[Dataset entries]
▼

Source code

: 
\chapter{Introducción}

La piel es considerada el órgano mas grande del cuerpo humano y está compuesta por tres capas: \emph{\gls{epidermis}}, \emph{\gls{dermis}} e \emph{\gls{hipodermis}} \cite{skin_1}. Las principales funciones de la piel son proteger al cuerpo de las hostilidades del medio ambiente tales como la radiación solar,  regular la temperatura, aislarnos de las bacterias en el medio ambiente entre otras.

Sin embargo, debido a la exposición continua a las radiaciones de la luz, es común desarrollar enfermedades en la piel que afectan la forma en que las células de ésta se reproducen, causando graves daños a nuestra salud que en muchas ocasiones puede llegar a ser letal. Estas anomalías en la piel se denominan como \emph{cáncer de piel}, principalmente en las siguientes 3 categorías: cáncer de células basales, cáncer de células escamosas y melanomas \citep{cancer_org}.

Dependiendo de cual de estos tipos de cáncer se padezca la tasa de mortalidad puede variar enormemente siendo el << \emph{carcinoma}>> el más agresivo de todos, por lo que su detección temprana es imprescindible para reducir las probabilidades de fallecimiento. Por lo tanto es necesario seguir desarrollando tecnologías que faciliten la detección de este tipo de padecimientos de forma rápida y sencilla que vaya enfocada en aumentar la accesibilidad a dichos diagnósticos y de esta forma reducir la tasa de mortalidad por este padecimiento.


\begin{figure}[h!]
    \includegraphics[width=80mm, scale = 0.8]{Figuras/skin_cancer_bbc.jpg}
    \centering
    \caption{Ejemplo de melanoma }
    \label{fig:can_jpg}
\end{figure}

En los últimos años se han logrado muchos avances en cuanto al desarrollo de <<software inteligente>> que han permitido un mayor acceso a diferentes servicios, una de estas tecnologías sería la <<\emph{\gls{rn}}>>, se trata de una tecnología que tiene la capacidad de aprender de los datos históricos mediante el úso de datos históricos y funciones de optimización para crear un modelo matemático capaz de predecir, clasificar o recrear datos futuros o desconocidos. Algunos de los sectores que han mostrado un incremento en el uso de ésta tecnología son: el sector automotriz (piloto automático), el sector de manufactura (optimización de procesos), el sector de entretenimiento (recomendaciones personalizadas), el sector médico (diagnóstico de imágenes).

▲

- **WORK INSTRUCTION**
Starting with the first entry and ending with the last, give all of them again unchanged.

- **RESPONSE BELOW**
Source code

: 
\chapter{Introducción}

La piel es considerada el órgano mas grande del cuerpo humano y está compuesta por tres capas: \emph{\gls{epidermis}}, \emph{\gls{dermis}} e \emph{\gls{hipodermis}} \cite{skin_1}. Las principales funciones de la piel son proteger al cuerpo de las hostilidades del medio ambiente tales como la radiación solar,  regular la temperatura, aislarnos de las bacterias en el medio ambiente entre otras.

Sin embargo, debido a la exposición continua a las radiaciones de la luz, es común desarrollar enfermedades en la piel que afectan la forma en que las células de ésta se reproducen, causando graves daños a nuestra salud que en muchas ocasiones puede llegar a ser letal. Estas anomalías en la piel se denominan como \emph{cáncer de piel}, principalmente en las siguientes 3 categorías: cáncer de células basales, cáncer de células escamosas y melanomas \citep{cancer_org}.

Dependiendo de cual de estos tipos de cáncer se padezca la tasa de mortalidad puede variar enormemente siendo el << \emph{carcinoma}>> el más agresivo de todos, por lo que su detección temprana es imprescindible para reducir las probabilidades de fallecimiento. Por lo tanto es necesario seguir desarrollando tecnologías que faciliten la detección de este tipo de padecimientos de forma rápida y sencilla que vaya enfocada en aumentar la accesibilidad a dichos diagnósticos y de esta forma reducir la tasa de mortalidad por este padecimiento.


\begin{figure}[h!]
    \includegraphics[width=80mm, scale = 0.8]{Figuras/skin_cancer_bbc.jpg}
    \centering
    \caption{Ejemplo de melanoma }
    \label{fig:can_jpg}
\end{figure}

En los últimos años se han logrado muchos avances en cuanto al desarrollo de <<software inteligente>> que han permitido un mayor acceso a diferentes servicios, una de estas tecnologías sería la <<\emph{\gls{rn}}>>, se trata de una tecnología que tiene la capacidad de aprender de los datos históricos mediante el úso de datos históricos y funciones de optimización para crear un modelo matemático capaz de predecir, clasificar o recrear datos futuros o desconocidos. Algunos de los sectores que han mostrado un incremento en el uso de ésta tecnología son: el sector automotriz (piloto automático), el sector de manufactura (optimización de procesos), el sector de entretenimiento (recomendaciones personalizadas), el sector médico (diagnóstico de imágenes).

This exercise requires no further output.